(Task to carry out)
Within the listing below, the lines to output run from the one containing "### [Přístup k" through the one containing "Naučte se přidávat"; copy them exactly and nothing else.

(Given data)
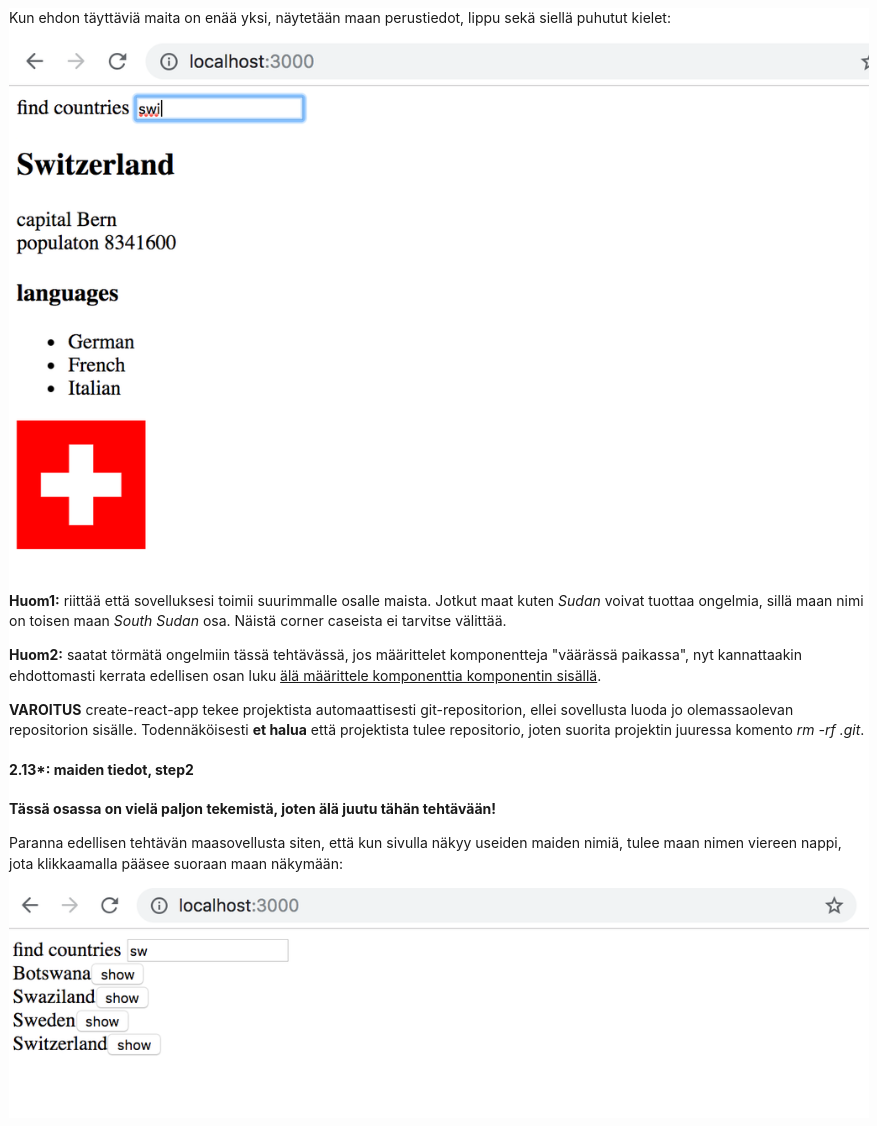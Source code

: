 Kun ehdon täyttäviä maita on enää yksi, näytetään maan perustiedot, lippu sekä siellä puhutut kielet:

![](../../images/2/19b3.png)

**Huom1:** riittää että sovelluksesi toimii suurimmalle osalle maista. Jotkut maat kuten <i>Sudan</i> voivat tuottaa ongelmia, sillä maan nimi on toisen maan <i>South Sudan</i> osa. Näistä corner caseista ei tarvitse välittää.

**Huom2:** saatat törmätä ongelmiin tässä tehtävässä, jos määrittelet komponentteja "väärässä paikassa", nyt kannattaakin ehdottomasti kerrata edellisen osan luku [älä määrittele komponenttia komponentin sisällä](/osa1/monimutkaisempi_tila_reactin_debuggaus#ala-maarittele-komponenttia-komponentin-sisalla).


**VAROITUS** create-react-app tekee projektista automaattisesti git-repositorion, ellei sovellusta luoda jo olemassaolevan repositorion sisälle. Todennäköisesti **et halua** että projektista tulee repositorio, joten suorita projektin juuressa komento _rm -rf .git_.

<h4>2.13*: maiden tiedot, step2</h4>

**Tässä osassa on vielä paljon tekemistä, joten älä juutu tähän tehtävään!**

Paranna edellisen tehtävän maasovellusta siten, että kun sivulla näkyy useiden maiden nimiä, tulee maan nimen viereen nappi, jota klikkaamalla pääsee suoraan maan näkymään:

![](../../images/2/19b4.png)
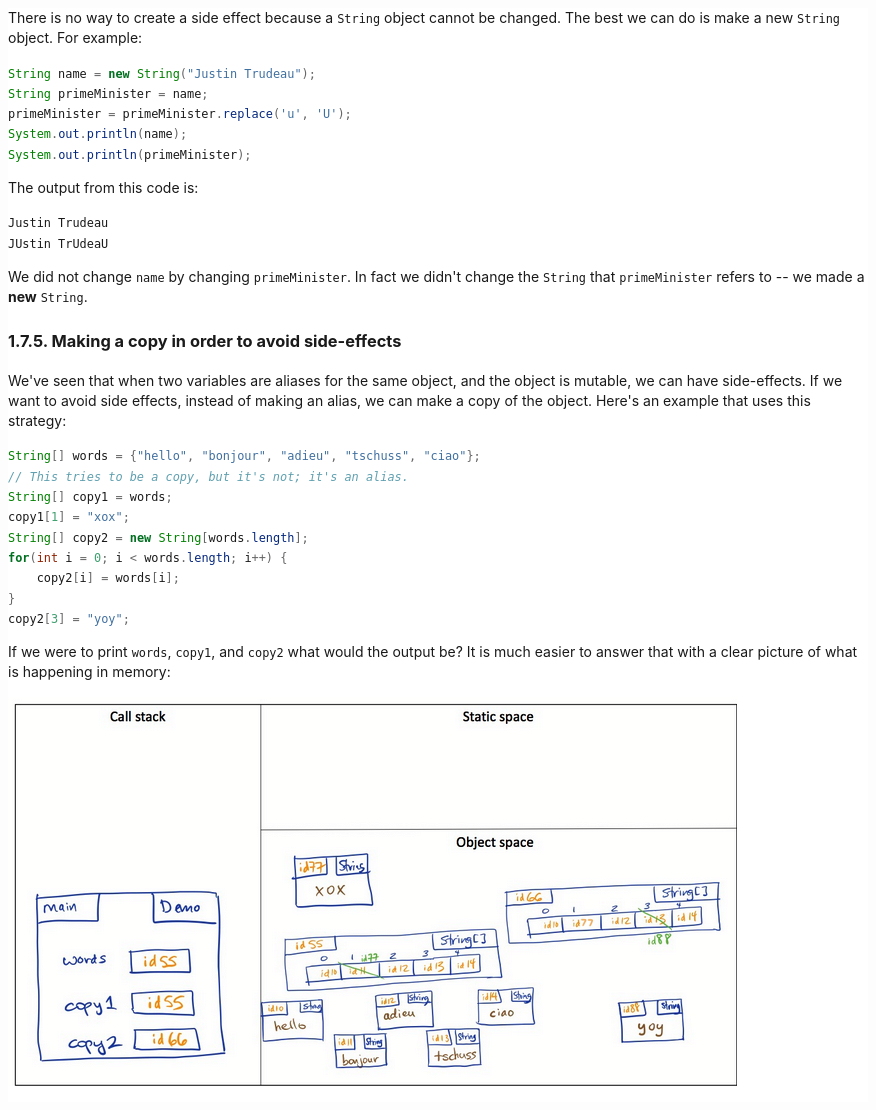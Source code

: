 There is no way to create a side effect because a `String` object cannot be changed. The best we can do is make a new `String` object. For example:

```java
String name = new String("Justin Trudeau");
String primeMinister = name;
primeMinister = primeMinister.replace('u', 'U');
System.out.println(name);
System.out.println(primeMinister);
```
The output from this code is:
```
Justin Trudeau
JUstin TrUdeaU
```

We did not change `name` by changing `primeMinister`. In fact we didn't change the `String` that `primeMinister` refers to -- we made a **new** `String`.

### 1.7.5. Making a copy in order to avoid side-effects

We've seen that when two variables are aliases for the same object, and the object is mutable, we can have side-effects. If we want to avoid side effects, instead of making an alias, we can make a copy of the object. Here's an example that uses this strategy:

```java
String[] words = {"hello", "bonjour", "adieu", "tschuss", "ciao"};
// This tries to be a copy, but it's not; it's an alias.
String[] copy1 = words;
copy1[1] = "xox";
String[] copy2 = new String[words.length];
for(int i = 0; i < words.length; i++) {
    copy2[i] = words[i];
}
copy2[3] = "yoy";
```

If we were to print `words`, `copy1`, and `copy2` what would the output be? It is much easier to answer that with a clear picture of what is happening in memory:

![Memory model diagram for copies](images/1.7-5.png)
==
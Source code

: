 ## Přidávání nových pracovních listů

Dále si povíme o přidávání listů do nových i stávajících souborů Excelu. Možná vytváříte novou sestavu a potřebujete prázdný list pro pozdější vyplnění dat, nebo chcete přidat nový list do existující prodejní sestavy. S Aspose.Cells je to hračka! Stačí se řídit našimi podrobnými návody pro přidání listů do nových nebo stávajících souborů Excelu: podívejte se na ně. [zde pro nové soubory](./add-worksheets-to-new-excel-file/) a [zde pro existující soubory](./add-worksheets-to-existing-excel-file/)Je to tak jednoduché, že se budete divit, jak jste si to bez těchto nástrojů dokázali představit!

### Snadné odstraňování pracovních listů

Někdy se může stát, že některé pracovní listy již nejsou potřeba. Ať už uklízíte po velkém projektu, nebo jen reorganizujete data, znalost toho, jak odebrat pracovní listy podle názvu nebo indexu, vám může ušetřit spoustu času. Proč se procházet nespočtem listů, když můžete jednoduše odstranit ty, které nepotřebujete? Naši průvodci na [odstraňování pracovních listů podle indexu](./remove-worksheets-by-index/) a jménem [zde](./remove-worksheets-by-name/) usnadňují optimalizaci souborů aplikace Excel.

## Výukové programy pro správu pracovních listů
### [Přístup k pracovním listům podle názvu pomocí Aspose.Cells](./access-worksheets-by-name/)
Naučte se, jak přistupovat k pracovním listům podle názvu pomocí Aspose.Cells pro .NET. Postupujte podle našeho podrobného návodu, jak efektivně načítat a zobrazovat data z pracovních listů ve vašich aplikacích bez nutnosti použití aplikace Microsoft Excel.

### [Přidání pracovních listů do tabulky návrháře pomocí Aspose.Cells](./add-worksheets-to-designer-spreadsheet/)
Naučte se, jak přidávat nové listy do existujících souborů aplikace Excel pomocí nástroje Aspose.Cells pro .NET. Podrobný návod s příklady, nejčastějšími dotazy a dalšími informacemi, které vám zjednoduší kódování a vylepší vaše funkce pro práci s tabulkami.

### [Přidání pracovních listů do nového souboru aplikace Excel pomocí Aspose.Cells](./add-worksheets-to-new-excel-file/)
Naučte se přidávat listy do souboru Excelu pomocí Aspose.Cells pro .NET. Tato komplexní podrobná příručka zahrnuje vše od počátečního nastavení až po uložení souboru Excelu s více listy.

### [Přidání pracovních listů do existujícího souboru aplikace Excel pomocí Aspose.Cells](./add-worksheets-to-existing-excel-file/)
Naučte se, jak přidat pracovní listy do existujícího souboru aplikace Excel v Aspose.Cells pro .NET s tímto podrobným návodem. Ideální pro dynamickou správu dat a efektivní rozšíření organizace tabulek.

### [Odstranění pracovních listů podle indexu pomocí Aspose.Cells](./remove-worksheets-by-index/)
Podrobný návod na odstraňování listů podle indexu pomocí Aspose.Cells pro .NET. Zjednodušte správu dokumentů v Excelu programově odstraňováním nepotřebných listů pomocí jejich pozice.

(The completed task)
### [Přístup k pracovním listům podle názvu pomocí Aspose.Cells](./access-worksheets-by-name/)
Naučte se, jak přistupovat k pracovním listům podle názvu pomocí Aspose.Cells pro .NET. Postupujte podle našeho podrobného návodu, jak efektivně načítat a zobrazovat data z pracovních listů ve vašich aplikacích bez nutnosti použití aplikace Microsoft Excel.

### [Přidání pracovních listů do tabulky návrháře pomocí Aspose.Cells](./add-worksheets-to-designer-spreadsheet/)
Naučte se, jak přidávat nové listy do existujících souborů aplikace Excel pomocí nástroje Aspose.Cells pro .NET. Podrobný návod s příklady, nejčastějšími dotazy a dalšími informacemi, které vám zjednoduší kódování a vylepší vaše funkce pro práci s tabulkami.

### [Přidání pracovních listů do nového souboru aplikace Excel pomocí Aspose.Cells](./add-worksheets-to-new-excel-file/)
Naučte se přidávat listy do souboru Excelu pomocí Aspose.Cells pro .NET. Tato komplexní podrobná příručka zahrnuje vše od počátečního nastavení až po uložení souboru Excelu s více listy.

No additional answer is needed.